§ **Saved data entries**
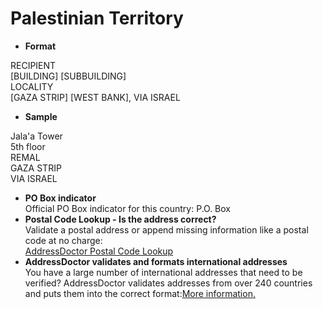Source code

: Palestinian Territory
=====================

- **Format**

RECIPIENT  
[BUILDING] [SUBBUILDING]  
LOCALITY  
[GAZA STRIP] [WEST BANK], VIA ISRAEL
- **Sample**

Jala'a Tower  
5th floor  
REMAL  
GAZA STRIP  
VIA ISRAEL
- **PO Box indicator**  
Official PO Box indicator for this country: P.O. Box
- **Postal Code Lookup - Is the address correct?**  
Validate a postal address or append missing information like a postal code at no charge:  
[AddressDoctor Postal Code Lookup](http://lookup.addressdoctor.com/lookup/default.aspx?lang=en&country=PSE)
- **AddressDoctor validates and formats international addresses**  
You have a large number of international addresses that need to be verified? AddressDoctor validates addresses from over 240 countries and puts them into the correct format:[More information.](index.php?id=31&L=1)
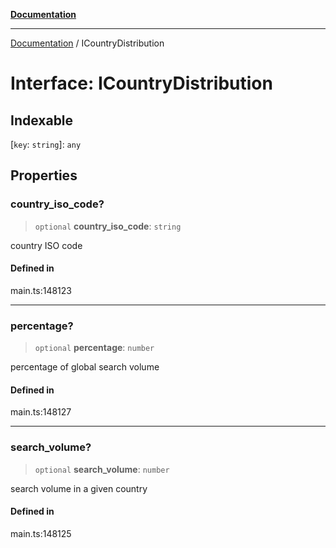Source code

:[**Documentation**](../README.md)

***

[Documentation](../README.md) / ICountryDistribution

# Interface: ICountryDistribution

## Indexable

 \[`key`: `string`\]: `any`

## Properties

### country\_iso\_code?

> `optional` **country\_iso\_code**: `string`

country ISO code

#### Defined in

main.ts:148123

***

### percentage?

> `optional` **percentage**: `number`

percentage of global search volume

#### Defined in

main.ts:148127

***

### search\_volume?

> `optional` **search\_volume**: `number`

search volume in a given country

#### Defined in

main.ts:148125
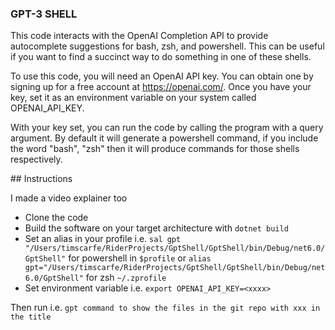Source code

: ### GPT-3 SHELL

This code interacts with the OpenAI Completion API to provide autocomplete suggestions for bash, zsh, and powershell. This can be useful if you want to find a succinct way to do something in one of these shells. 

To use this code, you will need an OpenAI API key. You can obtain one by signing up for a free account at https://openai.com/. Once you have your key, set it as an environment variable on your system called OPENAI_API_KEY. 

With your key set, you can run the code by calling the program with a query argument. By default it will generate a powershell command, if you include the word "bash", "zsh" then it will produce commands for those shells respectively. 

## Instructions

I made a video explainer too

- Clone the code
- Build the software on your target architecture with `dotnet build`
- Set an alias in your profile i.e. `sal gpt "/Users/timscarfe/RiderProjects/GptShell/GptShell/bin/Debug/net6.0/GptShell"` for powershell in `$profile` or `alias gpt="/Users/timscarfe/RiderProjects/GptShell/GptShell/bin/Debug/net6.0/GptShell"` for zsh `~/.zprofile`
- Set environment variable i.e. `export OPENAI_API_KEY=<xxxx>`

Then run i.e. `gpt command to show the files in the git repo with xxx in the title`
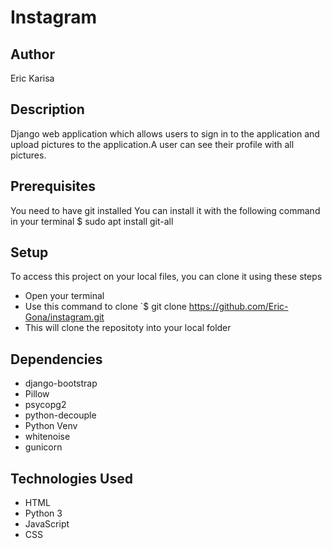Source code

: 
# Instagram

## Author
Eric Karisa

## Description
Django web application which allows users to sign in to the application and upload pictures to the application.A user can see their profile with all pictures.

## Prerequisites
You need to have git installed You can install it with the following command in your terminal $ sudo apt install git-all

## Setup
To access this project on your local files, you can clone it using these steps

- Open your terminal
- Use this command to clone `$ git clone https://github.com/Eric-Gona/instagram.git
- This will clone the repositoty into your local folder

## Dependencies
+ django-bootstrap
+ Pillow
+ psycopg2
+ python-decouple
+ Python Venv
+ whitenoise
+ gunicorn

## Technologies Used
- HTML
- Python 3
- JavaScript
- CSS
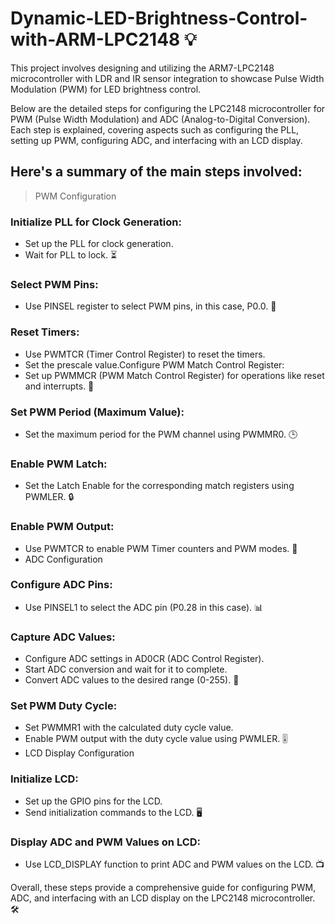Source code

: # Dynamic-LED-Brightness-Control-with-ARM-LPC2148 💡
This project involves designing and utilizing the ARM7-LPC2148 microcontroller with LDR and IR sensor integration to showcase Pulse Width Modulation (PWM) for LED brightness control.

Below are the detailed steps for configuring the LPC2148 microcontroller for PWM (Pulse Width Modulation) and ADC (Analog-to-Digital Conversion). Each step is explained, covering aspects such as configuring the PLL, setting up PWM, configuring ADC, and interfacing with an LCD display.

## Here's a summary of the main steps involved:

> PWM Configuration
### Initialize PLL for Clock Generation:

- Set up the PLL for clock generation.
- Wait for PLL to lock. ⏳

### Select PWM Pins:

- Use PINSEL register to select PWM pins, in this case, P0.0. 📌

### Reset Timers:

- Use PWMTCR (Timer Control Register) to reset the timers.
- Set the prescale value.Configure PWM Match Control Register:
- Set up PWMMCR (PWM Match Control Register) for operations like reset and interrupts. 🔄

### Set PWM Period (Maximum Value):

- Set the maximum period for the PWM channel using PWMMR0. 🕒

### Enable PWM Latch:

- Set the Latch Enable for the corresponding match registers using PWMLER. 🔒

### Enable PWM Output:

- Use PWMTCR to enable PWM Timer counters and PWM modes. 🚀
- ADC Configuration

### Configure ADC Pins:

- Use PINSEL1 to select the ADC pin (P0.28 in this case). 📊

### Capture ADC Values:

- Configure ADC settings in AD0CR (ADC Control Register).
- Start ADC conversion and wait for it to complete.
- Convert ADC values to the desired range (0-255). 🔄

### Set PWM Duty Cycle:

- Set PWMMR1 with the calculated duty cycle value.
- Enable PWM output with the duty cycle value using PWMLER. 🎚️
- LCD Display Configuration

### Initialize LCD:

- Set up the GPIO pins for the LCD.
- Send initialization commands to the LCD. 🖥️

### Display ADC and PWM Values on LCD:

- Use LCD_DISPLAY function to print ADC and PWM values on the LCD. 📺


Overall, these steps provide a comprehensive guide for configuring PWM, ADC, and interfacing with an LCD display on the LPC2148 microcontroller. 🛠️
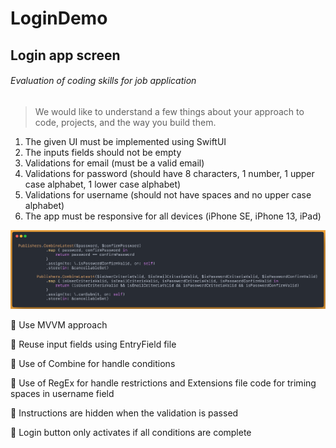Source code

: # LoginDemo
## Login app screen
###### Evaluation of coding skills for job application

> We would like to understand a few things about your approach to code, projects, and the way you build them.

1. The given UI must be implemented using SwiftUI
2. The inputs fields should not be empty
3. Validations for email (must be a valid email)
4. Validations for password (should have 8 characters, 1 number, 1 upper case alphabet, 1 lower case alphabet)
5. Validations for username (should not have spaces and no upper case alphabet)
6. The app must be responsive for all devices (iPhone SE, iPhone 13, iPad)

![Use Combine](/Images/CombineLoginSample.png)

📌 Use MVVM approach

📌 Reuse input fields using EntryField file

📌 Use of Combine for handle conditions

📌 Use of RegEx for handle restrictions and Extensions file code for triming spaces in username field

📌 Instructions are hidden when the validation is passed

📌 Login button only activates if all conditions are complete
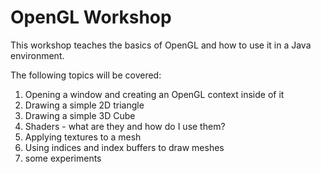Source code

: # OpenGL Workshop

This workshop teaches the basics of OpenGL and how to use it in a Java environment.

The following topics will be covered:

1. Opening a window and creating an OpenGL context inside of it
2. Drawing a simple 2D triangle
3. Drawing a simple 3D Cube
4. Shaders - what are they and how do I use them?
5. Applying textures to a mesh
6. Using indices and index buffers to draw meshes
7. some experiments

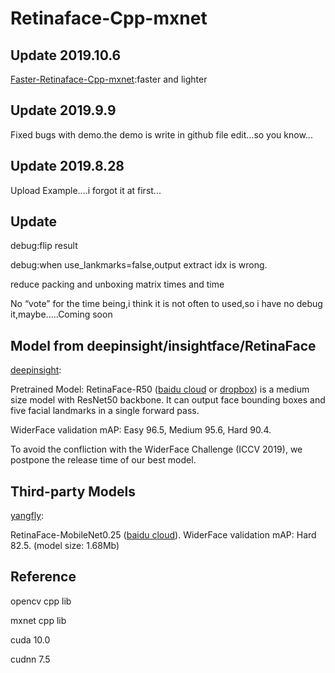 # Retinaface-Cpp-mxnet

## Update 2019.10.6
[Faster-Retinaface-Cpp-mxnet](https://github.com/ZHEQIUSHUI/Faster-RetinaFace-Cpp-mxnet):faster and lighter

## Update 2019.9.9
Fixed bugs with demo.the demo is write in github file edit...so you know...

## Update 2019.8.28
Upload Example....i forgot it at first...

## Update

debug:flip result

debug:when use_lankmarks=false,output extract idx is wrong. 

reduce packing and unboxing matrix times and time

No “vote” for the time being,i think it is not often to used,so i have no debug it,maybe.....Coming soon


## Model from deepinsight/insightface/RetinaFace

[deepinsight](https://github.com/deepinsight/insightface/tree/master/RetinaFace):

Pretrained Model: RetinaFace-R50 ([baidu cloud](https://pan.baidu.com/s/1C6nKq122gJxRhb37vK0_LQ) or [dropbox](https://www.dropbox.com/s/53ftnlarhyrpkg2/retinaface-R50.zip?dl=0)) is a medium size model with ResNet50 backbone.
It can output face bounding boxes and five facial landmarks in a single forward pass.

WiderFace validation mAP: Easy 96.5, Medium 95.6, Hard 90.4. 

To avoid the confliction with the WiderFace Challenge (ICCV 2019), we postpone the release time of our best model.

## Third-party Models

[yangfly](https://github.com/yangfly): 

RetinaFace-MobileNet0.25 ([baidu cloud](https://pan.baidu.com/s/1P1ypO7VYUbNAezdvLm2m9w)).
WiderFace validation mAP: Hard 82.5. (model size: 1.68Mb)



## Reference

opencv cpp lib

mxnet cpp lib

cuda 10.0

cudnn 7.5
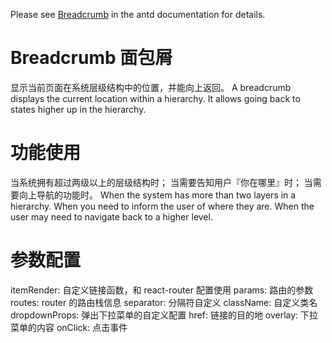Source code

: Please see [Breadcrumb](https://ant.design/components/breadcrumb-cn/) in the antd documentation for details.

# Breadcrumb 面包屑

显示当前页面在系统层级结构中的位置，并能向上返回。
A breadcrumb displays the current location within a hierarchy. It allows going back to states higher up in the hierarchy.

# 功能使用

当系统拥有超过两级以上的层级结构时；
当需要告知用户『你在哪里』时；
当需要向上导航的功能时。
When the system has more than two layers in a hierarchy.
When you need to inform the user of where they are.
When the user may need to navigate back to a higher level.

# 参数配置

itemRender: 自定义链接函数，和 react-router 配置使用
params: 路由的参数
routes: router 的路由栈信息
separator: 分隔符自定义
className: 自定义类名
dropdownProps: 弹出下拉菜单的自定义配置
href: 链接的目的地
overlay: 下拉菜单的内容
onClick: 点击事件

§ **WHAT TO DO**
Looking at the data above, return every line from the one with "- Wait for PLL to lock. ⏳" down to the one with "- Set the prescale", exactly and inclusively.

§ **SOLUTION TO THIS PROBLEM**
- Wait for PLL to lock. ⏳

### Select PWM Pins:

- Use PINSEL register to select PWM pins, in this case, P0.0. 📌

### Reset Timers:

- Use PWMTCR (Timer Control Register) to reset the timers.
- Set the prescale value.Configure PWM Match Control Register:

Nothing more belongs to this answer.